━━━━━ DATA PROVIDED

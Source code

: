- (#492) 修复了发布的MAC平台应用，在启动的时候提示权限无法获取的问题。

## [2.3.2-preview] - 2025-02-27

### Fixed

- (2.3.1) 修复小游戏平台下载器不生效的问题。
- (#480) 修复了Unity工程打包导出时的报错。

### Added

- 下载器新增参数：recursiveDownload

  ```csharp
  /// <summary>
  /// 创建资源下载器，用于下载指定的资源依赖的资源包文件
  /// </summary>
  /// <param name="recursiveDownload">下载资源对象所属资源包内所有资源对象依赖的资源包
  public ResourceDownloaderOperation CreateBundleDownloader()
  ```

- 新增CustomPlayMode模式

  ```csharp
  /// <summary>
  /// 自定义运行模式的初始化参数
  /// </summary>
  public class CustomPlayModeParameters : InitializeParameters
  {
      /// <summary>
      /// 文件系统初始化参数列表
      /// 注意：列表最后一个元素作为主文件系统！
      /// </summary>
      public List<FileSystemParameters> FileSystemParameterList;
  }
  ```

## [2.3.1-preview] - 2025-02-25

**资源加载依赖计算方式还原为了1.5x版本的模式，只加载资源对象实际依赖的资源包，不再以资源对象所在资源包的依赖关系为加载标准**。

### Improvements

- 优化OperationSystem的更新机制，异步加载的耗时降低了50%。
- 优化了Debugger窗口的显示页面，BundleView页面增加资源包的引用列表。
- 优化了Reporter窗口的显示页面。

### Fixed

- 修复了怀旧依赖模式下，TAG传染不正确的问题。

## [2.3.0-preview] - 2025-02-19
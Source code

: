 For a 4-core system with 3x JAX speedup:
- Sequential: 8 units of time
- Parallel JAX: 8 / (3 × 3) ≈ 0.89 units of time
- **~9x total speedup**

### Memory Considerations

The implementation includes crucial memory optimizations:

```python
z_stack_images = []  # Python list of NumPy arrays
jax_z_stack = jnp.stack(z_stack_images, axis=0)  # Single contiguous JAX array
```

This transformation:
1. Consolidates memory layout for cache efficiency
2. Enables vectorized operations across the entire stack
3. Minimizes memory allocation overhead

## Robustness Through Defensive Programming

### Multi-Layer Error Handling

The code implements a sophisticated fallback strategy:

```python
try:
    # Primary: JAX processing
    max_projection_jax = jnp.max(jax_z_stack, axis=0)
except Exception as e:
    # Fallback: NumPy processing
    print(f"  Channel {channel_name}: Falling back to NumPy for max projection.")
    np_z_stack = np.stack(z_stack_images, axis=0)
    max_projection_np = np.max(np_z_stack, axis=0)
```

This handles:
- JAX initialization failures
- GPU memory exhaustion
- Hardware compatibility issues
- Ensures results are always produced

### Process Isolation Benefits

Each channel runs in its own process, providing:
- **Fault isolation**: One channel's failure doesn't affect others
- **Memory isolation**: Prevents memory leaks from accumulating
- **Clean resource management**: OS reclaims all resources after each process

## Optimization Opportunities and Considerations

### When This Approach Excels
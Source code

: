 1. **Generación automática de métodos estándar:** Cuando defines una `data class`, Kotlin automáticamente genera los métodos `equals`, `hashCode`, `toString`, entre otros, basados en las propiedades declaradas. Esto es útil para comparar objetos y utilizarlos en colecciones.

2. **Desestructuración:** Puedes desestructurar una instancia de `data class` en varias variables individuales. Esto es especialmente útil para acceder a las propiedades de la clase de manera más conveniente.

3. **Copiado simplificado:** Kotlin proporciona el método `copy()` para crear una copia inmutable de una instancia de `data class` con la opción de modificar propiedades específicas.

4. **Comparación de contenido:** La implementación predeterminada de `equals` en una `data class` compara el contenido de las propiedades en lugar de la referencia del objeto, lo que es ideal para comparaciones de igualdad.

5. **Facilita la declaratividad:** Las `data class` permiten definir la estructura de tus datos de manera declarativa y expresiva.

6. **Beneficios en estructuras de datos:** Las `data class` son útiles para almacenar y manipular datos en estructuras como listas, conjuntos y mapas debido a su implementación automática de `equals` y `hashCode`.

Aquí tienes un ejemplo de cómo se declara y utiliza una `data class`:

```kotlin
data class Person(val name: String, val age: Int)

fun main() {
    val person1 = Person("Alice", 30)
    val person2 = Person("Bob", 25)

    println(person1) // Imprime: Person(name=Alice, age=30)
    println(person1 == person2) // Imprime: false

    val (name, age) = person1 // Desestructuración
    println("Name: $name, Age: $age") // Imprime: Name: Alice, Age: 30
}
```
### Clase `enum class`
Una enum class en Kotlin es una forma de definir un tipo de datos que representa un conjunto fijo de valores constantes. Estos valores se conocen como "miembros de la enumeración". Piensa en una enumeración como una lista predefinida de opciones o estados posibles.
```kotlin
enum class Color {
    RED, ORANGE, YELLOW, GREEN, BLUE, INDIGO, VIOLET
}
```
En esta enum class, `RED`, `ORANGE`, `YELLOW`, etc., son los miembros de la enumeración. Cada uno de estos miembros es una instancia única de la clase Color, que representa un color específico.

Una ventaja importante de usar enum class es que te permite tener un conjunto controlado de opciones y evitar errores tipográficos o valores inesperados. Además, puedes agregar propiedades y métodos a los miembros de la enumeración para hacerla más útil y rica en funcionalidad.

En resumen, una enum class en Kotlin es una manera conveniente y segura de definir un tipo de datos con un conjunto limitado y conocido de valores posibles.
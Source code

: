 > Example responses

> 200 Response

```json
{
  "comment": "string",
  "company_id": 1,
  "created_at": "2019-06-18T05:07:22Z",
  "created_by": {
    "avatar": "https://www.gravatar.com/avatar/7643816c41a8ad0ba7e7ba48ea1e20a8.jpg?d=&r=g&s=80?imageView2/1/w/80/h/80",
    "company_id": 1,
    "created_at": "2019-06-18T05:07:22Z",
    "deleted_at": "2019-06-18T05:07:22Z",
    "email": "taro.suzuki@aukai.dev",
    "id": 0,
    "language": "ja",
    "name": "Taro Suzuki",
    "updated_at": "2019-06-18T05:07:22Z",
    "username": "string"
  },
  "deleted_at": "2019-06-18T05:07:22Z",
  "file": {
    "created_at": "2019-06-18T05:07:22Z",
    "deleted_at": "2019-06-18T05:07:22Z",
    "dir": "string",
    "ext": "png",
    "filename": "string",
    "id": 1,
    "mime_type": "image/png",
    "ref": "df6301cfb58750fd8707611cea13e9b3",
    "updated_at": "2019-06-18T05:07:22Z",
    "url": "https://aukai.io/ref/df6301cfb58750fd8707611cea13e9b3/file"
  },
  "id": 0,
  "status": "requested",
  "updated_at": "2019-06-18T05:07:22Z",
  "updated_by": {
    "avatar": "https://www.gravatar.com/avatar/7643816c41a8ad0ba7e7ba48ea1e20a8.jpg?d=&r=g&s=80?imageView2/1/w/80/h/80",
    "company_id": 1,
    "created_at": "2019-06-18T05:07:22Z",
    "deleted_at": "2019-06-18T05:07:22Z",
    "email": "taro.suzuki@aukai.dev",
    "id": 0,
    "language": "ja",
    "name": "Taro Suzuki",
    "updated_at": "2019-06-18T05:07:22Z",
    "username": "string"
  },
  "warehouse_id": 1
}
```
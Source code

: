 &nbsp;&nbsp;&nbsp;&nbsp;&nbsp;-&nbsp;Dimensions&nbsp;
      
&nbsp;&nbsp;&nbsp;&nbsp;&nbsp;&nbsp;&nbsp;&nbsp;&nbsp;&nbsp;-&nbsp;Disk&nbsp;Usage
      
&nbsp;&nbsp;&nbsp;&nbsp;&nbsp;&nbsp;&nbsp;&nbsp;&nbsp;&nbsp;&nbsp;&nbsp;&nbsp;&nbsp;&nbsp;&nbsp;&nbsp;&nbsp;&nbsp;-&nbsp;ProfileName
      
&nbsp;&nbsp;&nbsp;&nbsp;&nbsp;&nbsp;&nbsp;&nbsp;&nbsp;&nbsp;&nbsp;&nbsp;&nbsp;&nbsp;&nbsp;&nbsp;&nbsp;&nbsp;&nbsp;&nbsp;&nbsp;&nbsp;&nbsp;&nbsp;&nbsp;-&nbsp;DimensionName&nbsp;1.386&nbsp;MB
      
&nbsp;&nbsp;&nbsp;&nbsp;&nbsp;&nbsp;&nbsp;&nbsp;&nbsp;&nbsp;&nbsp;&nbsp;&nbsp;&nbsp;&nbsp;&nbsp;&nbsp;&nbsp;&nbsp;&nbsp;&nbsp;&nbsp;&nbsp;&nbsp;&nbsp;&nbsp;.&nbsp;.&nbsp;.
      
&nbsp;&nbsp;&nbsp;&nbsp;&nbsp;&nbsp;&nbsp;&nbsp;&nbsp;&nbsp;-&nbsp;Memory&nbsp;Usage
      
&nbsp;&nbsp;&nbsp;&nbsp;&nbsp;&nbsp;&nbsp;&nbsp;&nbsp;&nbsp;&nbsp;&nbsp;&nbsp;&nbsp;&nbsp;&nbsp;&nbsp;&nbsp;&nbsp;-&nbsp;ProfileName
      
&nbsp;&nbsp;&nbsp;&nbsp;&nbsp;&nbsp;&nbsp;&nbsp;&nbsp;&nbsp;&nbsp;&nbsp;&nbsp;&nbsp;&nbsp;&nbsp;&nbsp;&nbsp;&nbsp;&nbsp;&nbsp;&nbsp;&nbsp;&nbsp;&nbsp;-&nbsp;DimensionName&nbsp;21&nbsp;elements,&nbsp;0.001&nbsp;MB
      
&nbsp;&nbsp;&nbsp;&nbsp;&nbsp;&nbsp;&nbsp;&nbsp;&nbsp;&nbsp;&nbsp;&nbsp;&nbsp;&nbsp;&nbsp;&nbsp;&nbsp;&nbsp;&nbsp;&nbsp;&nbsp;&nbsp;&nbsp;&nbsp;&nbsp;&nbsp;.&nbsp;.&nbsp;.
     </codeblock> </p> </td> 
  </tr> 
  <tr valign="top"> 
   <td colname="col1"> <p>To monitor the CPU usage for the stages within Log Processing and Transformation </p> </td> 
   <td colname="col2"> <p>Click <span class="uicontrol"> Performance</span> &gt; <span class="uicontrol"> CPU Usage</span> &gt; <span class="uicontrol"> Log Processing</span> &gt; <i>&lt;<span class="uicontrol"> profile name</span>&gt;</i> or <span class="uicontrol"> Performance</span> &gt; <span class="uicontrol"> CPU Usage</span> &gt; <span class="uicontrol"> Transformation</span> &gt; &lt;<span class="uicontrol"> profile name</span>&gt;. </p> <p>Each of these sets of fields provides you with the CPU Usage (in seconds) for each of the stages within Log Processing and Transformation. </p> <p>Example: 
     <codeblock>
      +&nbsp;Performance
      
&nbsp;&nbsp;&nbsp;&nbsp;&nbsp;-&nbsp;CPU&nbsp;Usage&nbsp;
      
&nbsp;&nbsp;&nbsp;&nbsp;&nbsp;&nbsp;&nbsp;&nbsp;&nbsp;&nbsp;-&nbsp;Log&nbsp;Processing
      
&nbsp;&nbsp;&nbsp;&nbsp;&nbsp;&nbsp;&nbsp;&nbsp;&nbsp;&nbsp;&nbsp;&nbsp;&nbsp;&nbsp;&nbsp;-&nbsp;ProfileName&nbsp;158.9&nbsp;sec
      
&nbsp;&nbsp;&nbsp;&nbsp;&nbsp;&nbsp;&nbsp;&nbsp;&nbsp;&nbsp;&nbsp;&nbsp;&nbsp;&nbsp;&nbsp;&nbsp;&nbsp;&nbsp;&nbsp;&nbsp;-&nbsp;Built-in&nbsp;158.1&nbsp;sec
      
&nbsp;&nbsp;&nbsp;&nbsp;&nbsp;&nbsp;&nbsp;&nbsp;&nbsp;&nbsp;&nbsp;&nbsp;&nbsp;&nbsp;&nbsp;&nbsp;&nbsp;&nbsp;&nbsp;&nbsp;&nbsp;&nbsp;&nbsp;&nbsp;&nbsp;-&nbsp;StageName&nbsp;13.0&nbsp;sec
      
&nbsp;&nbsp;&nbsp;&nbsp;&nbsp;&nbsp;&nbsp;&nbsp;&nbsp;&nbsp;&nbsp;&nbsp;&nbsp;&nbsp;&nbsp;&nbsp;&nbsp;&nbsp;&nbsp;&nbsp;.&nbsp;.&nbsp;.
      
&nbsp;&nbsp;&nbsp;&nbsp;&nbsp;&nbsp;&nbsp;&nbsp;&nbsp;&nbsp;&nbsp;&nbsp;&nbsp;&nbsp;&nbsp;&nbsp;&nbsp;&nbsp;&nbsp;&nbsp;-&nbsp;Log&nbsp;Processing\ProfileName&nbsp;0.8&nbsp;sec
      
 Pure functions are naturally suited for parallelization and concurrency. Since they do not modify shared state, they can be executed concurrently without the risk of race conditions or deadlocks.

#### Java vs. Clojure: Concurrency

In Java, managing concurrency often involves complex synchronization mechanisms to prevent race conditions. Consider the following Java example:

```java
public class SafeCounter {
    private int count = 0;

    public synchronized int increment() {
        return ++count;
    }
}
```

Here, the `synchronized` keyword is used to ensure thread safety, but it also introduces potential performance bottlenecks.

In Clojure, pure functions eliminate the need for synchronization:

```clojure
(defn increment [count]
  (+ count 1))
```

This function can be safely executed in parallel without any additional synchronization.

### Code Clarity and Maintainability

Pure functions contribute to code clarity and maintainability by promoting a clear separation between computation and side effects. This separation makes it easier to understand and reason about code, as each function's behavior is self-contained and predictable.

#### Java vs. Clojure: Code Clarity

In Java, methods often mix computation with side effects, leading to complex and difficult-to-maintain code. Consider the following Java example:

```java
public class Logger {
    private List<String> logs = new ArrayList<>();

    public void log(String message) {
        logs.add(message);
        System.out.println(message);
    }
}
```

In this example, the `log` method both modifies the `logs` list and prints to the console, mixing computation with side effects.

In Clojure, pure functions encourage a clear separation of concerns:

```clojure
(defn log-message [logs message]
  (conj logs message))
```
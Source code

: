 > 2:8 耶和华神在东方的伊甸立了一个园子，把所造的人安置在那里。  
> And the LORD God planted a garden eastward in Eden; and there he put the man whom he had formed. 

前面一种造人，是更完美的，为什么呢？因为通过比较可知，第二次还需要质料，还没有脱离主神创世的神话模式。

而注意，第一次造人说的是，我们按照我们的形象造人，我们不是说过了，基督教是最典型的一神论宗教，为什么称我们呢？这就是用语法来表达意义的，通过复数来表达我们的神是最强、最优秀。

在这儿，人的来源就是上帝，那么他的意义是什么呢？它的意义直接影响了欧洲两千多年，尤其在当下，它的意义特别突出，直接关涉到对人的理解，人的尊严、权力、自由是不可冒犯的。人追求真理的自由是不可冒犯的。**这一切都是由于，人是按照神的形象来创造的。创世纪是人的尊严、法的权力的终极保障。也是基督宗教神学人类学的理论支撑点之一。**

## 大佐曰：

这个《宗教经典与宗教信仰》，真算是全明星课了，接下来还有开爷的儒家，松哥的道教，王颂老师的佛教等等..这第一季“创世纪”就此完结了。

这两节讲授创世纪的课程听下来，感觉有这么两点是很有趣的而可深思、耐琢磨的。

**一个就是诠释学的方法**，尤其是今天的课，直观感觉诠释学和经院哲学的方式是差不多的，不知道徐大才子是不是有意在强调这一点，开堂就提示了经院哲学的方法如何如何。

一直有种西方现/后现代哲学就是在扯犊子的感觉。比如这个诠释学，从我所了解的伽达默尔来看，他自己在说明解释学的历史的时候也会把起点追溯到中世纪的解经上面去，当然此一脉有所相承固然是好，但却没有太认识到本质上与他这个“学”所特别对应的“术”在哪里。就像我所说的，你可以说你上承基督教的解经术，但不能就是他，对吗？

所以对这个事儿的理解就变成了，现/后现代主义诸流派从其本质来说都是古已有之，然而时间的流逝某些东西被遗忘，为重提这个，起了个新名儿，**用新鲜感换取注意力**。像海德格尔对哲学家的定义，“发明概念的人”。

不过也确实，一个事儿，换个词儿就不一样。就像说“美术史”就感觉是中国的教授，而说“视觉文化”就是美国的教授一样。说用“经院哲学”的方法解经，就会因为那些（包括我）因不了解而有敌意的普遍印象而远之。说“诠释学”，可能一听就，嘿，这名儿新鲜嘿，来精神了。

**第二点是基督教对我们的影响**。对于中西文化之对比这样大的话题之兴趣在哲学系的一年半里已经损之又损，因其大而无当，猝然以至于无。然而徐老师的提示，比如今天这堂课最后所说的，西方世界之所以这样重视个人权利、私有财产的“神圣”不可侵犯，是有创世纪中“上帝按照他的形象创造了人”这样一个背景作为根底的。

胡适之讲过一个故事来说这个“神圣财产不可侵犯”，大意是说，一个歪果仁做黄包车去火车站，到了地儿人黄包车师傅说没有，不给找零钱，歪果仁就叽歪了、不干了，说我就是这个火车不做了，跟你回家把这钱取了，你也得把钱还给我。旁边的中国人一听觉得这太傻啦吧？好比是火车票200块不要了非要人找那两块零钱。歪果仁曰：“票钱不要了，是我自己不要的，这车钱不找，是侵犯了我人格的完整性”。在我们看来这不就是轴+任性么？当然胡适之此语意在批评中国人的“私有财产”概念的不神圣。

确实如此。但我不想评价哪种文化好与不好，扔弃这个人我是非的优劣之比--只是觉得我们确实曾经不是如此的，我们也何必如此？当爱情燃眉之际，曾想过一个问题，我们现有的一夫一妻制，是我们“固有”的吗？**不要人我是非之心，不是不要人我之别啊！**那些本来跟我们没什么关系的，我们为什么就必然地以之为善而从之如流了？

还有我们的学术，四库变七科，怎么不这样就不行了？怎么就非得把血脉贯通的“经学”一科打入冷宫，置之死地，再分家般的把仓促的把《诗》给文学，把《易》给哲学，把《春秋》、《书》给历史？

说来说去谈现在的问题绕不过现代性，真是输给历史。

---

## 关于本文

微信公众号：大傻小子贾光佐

━━━━━━━━━━

● **ACTION ITEM**
Wherever the string "NumPy" occurs in the data, copy the line that holds it.

● **YOUR SOLUTION**
z_stack_images = []  # Python list of NumPy arrays
    # Fallback: NumPy processing
    print(f"  Channel {channel_name}: Falling back to NumPy for max projection.")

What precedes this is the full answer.